There are some more complicated situations though. For example, the blog you're reading has Ruby source files that are compiled to create static HTML/CSS1. Since Github hosting doesn't support running Ruby, my gh-pages branch must be only the static HTML/CSS. Thus, my master branch is the Ruby source, while the gh-pages branch is only the compiled HTML/CSS.

The challenge then becomes how to merge newer, compiled files from the source branch into the gh-pages branch to be published? The brute force option would be for me to check out 2 instances of the "davegamache.com" repo, one on the master branch and the other on the gh-pages branch. I could work exclusively in the master branch and then drag-and-drop the updated, compiled site into the gh-pages instance when I was ready to publish.

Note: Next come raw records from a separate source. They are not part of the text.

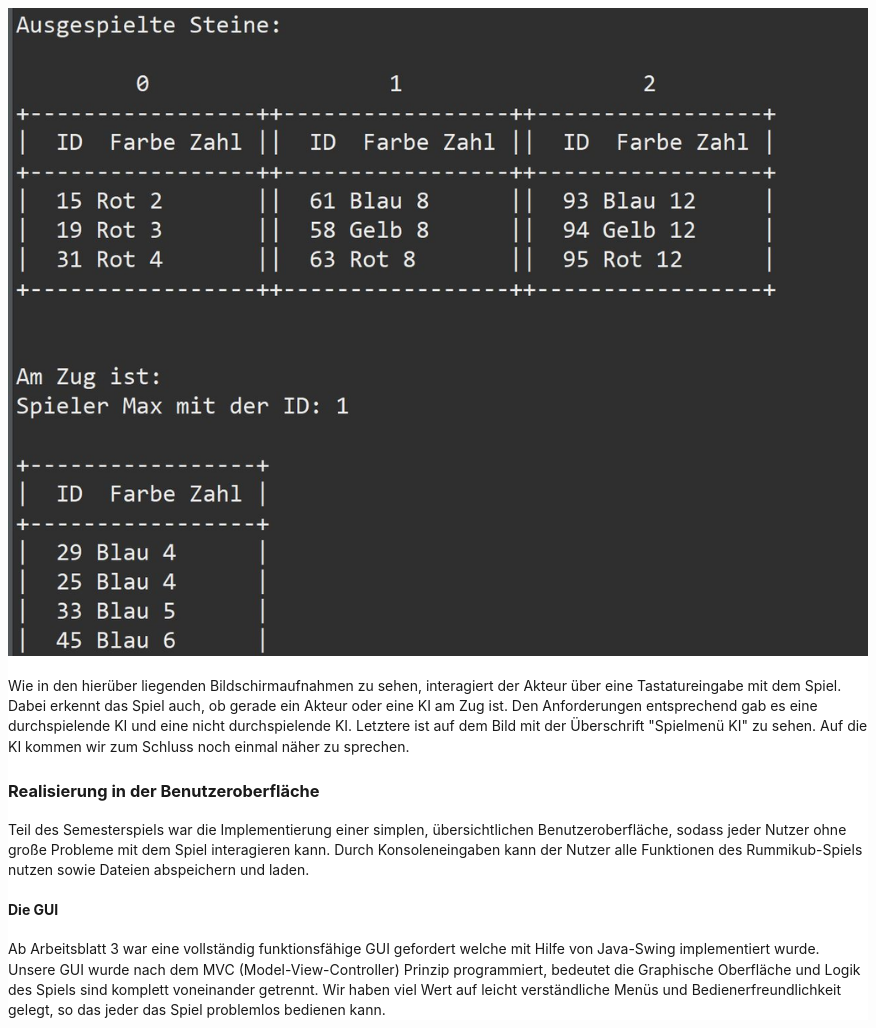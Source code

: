 ![](CLI_Spielfeld.JPG)

Wie in den hierüber liegenden Bildschirmaufnahmen zu sehen, interagiert der Akteur über eine Tastatureingabe mit dem Spiel. Dabei erkennt das Spiel auch, ob gerade ein Akteur oder eine KI am Zug ist. Den Anforderungen entsprechend gab es eine durchspielende KI und eine nicht durchspielende KI. Letztere ist auf dem Bild mit der Überschrift "Spielmenü KI" zu sehen. Auf die KI kommen wir zum Schluss noch einmal näher zu sprechen.

### **Realisierung in der Benutzeroberfläche**

Teil des Semesterspiels war die Implementierung einer simplen, übersichtlichen Benutzeroberfläche, sodass jeder Nutzer ohne große Probleme mit dem Spiel interagieren kann. Durch Konsoleneingaben kann der Nutzer alle Funktionen des Rummikub-Spiels nutzen sowie Dateien abspeichern und laden.

#### **Die GUI** 

Ab Arbeitsblatt 3 war eine vollständig funktionsfähige GUI gefordert welche mit Hilfe von Java-Swing implementiert wurde. Unsere GUI wurde nach dem MVC (Model-View-Controller) Prinzip programmiert, bedeutet die Graphische Oberfläche und Logik des Spiels sind komplett voneinander getrennt. Wir haben viel Wert auf leicht verständliche Menüs und Bedienerfreundlichkeit gelegt, so das jeder das Spiel problemlos bedienen kann. 

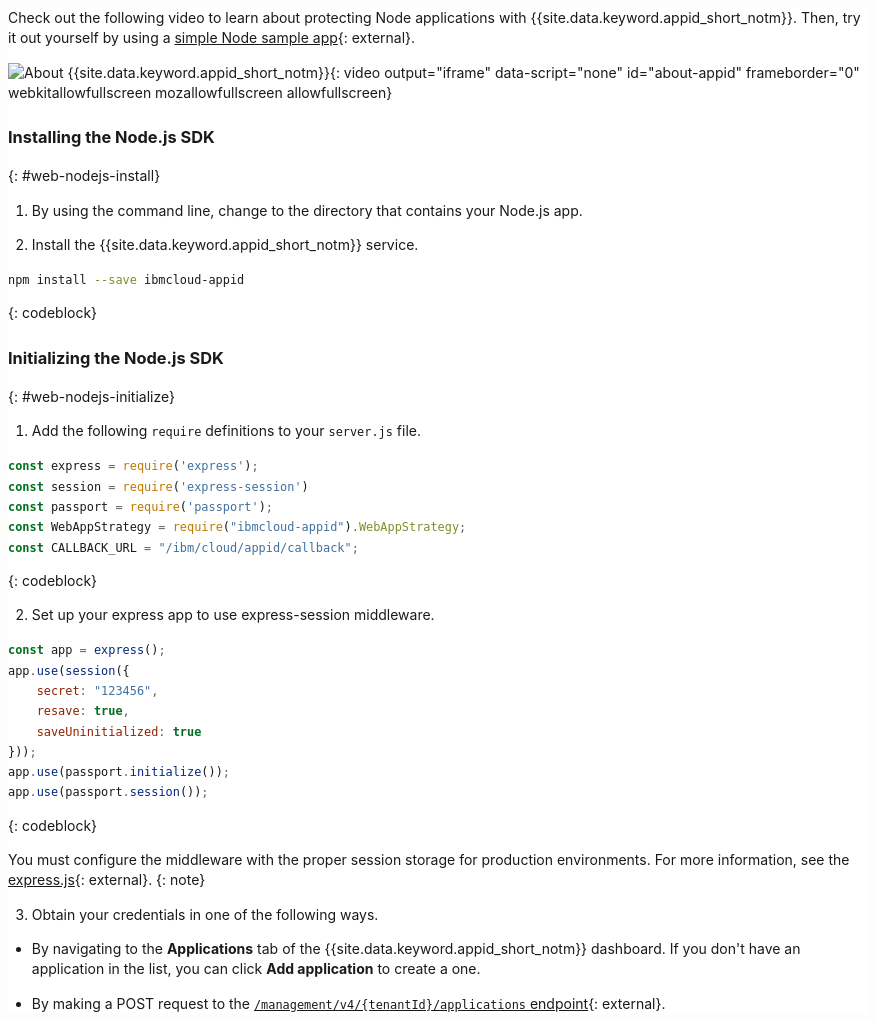 
Check out the following video to learn about protecting Node applications with {{site.data.keyword.appid_short_notm}}. Then, try it out yourself by using a [simple Node sample app](https://github.com/ibm-cloud-security/appid-video-tutorials/tree/master/02a-simple-node-web-app){: external}.

![About {{site.data.keyword.appid_short_notm}}](https://www.youtube.com/embed/6roa1ZOvwtw){: video output="iframe" data-script="none" id="about-appid" frameborder="0" webkitallowfullscreen mozallowfullscreen allowfullscreen}

### Installing the Node.js SDK
{: #web-nodejs-install}

1. By using the command line, change to the directory that contains your Node.js app.

2. Install the {{site.data.keyword.appid_short_notm}} service.

  ```bash
  npm install --save ibmcloud-appid
  ```
  {: codeblock}

### Initializing the Node.js SDK
{: #web-nodejs-initialize}

1. Add the following `require` definitions to your `server.js` file.

  ```javascript
  const express = require('express');
  const session = require('express-session')
  const passport = require('passport');
  const WebAppStrategy = require("ibmcloud-appid").WebAppStrategy;
  const CALLBACK_URL = "/ibm/cloud/appid/callback";
  ```
  {: codeblock}

2. Set up your express app to use express-session middleware.

  ```javascript
  const app = express();
  app.use(session({
      secret: "123456",
      resave: true,
      saveUninitialized: true
  }));
  app.use(passport.initialize());
  app.use(passport.session());
  ```
  {: codeblock}

  You must configure the middleware with the proper session storage for production environments. For more information, see the [express.js](https://expressjs.com/){: external}.
  {: note}

3. Obtain your credentials in one of the following ways.

  * By navigating to the **Applications** tab of the {{site.data.keyword.appid_short_notm}} dashboard. If you don't have an application in the list, you can click **Add application** to create a one.

  * By making a POST request to the [`/management/v4/{tenantId}/applications` endpoint](https://us-south.appid.cloud.ibm.com/swagger-ui/#/Management%20API%20-%20Applications/mgmt.registerApplication){: external}.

While the copy-pasta approach absolutely works, I wanted something a bit less kludgy that didn't require me to check out multiple instances of a repo. My solution was to write a bash script2 that did the work for me. Here's what it does:

  1. Copies the compiled HTML/CSS from master into a temp directory outside the repo
  2. Switches to the gh-pages branch and replaces old files with new ones
  3. Does a 'git add -A' to add any new files
  4. Runs a 'git status' so I know exactly what's changed before I push live

Here's the alias in full:

I have a similar alias for my Skeleton project. I keep source files in the master branch, while the documentation code lives in the gh-pages branch. Since the docs are built on the source (with some additional custom CSS), I use an alias to keep the docs up-to-date with the true Skeleton source from the master branch.

I love my new workflow

Using Github as a hosting provider is amazing. If you have projects built with vanilla HTML/CSS/JS (or that compile to static code), I strongly suggest giving Github pages a chance. Combining version control with hosting seems like a no brainer in retrospect. Since version control already means pushing files to a remote server, why not use that same system to deploy the whole site to a remote server?

Faster, simpler, semi-automated deploys means I get to focus on the fun stuff like designing, writing and coding.

  1. My blog is actually built on Jekyll, which is what Github pages is built on. If I didn't have custom Ruby plugins, Github would magically parse my repo.
  2. Not familiar with your bash alias? It's basically a file that allows you to save terminal commands to shorthand aliases.